Monday, 4 January 2010

still fluey

God this flu lasts forever. Two reflections today i just realized that the nutters that wrote the very crappy computer programs for work would be eternally modifying and "improving " the programs so as well as learning it initially we would be always adjusting to them changing it and we would have no ability to say no to any upgrading they want to do as you can on home computers. We will have all the past records on it soon as it is it is taking up a lot of nursing time. There doesnt appear to be any nursing input into the system as they bought rubbishy add on programs like diet lists that just take too long to change compared to a rubber and a pencil.
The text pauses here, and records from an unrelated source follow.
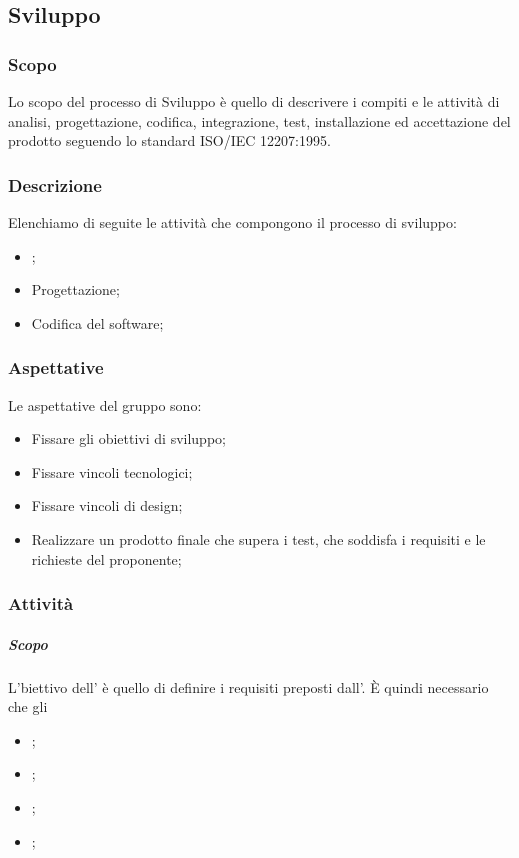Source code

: \subsection{Sviluppo}
\subsubsection{Scopo}
Lo scopo del processo di Sviluppo è quello di descrivere i compiti e le attività di analisi, progettazione, codifica, integrazione, test, installazione ed accettazione del prodotto seguendo lo standard ISO/IEC 12207:1995.

\subsubsection{Descrizione}
Elenchiamo di seguite le attività che compongono il processo di sviluppo:
\begin{itemize}
    \item{\AdR{};}
    \item{Progettazione;}
    \item{Codifica del software;}
\end{itemize}

\subsubsection{Aspettative}
Le aspettative del gruppo sono:
\begin{itemize}
    \item{Fissare gli obiettivi di sviluppo;}
    \item{Fissare vincoli tecnologici;}
    \item{Fissare vincoli di design;}
    \item{Realizzare un prodotto finale che supera i test, che soddisfa i requisiti e le richieste del proponente;}
\end{itemize}

\subsubsection{Attività}
\paragraph{\AdR{}}
\subparagraph{Scopo} L'biettivo dell'\AdRv{} è quello di definire i requisiti preposti dall'\proponProg{}. È quindi necessario che gli \analProg
\begin{itemize}
    \item{;}
    \item{;}
    \item{;}
    \item{;}
\end{itemize}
Also one of the issues at work is the birthing unit runs on minimal staff so when they get busy they like to call on the ward for help, problem is when they get busy, we get busy so they really need to call in their own staff. One of the ward midwives said at the large prob best practice hosp she trained at, the MGP (midwifery group practice) on call would be called in to help. Now this is a truly awesome idea as it will cost them no more to do this, MGP are paid a negotiated salary and it would solve a lot of staffing issues but it will totally annoy MGP midwives who think they are the elite of the job. Evil laughter, maybe they will never do it but it will certainly p them off and the idea of it will give us nobodies on the ward a big laugh. We get very sick of them swaning through the ward visiting their ladies without doing a nursing thing for them. The problems of 2 different models of work shoved together, one of which gets the glory while the other is doing the work. Yeah yeah co-op understanding of others roles. Personally I think the hardest roles are dealing with nightmarish wards, trying to get a handle on what 28 more or less patients are up to then staff mix of experience or lack of it and dont even talk about trying to get hold of doctors. Its always easier one to one even if your busy. The only reason I can take wards is because of patient allocation, I can get a grip, mostly on 7 mothers and 7 babies through a couple dont get much attention, and because I almost never get put in-charge. They suspect, rightly I might not turn up! I dont help other people anymore unless I can count on them to return the favour and I dont worry about what other people are up to, unless life theatening.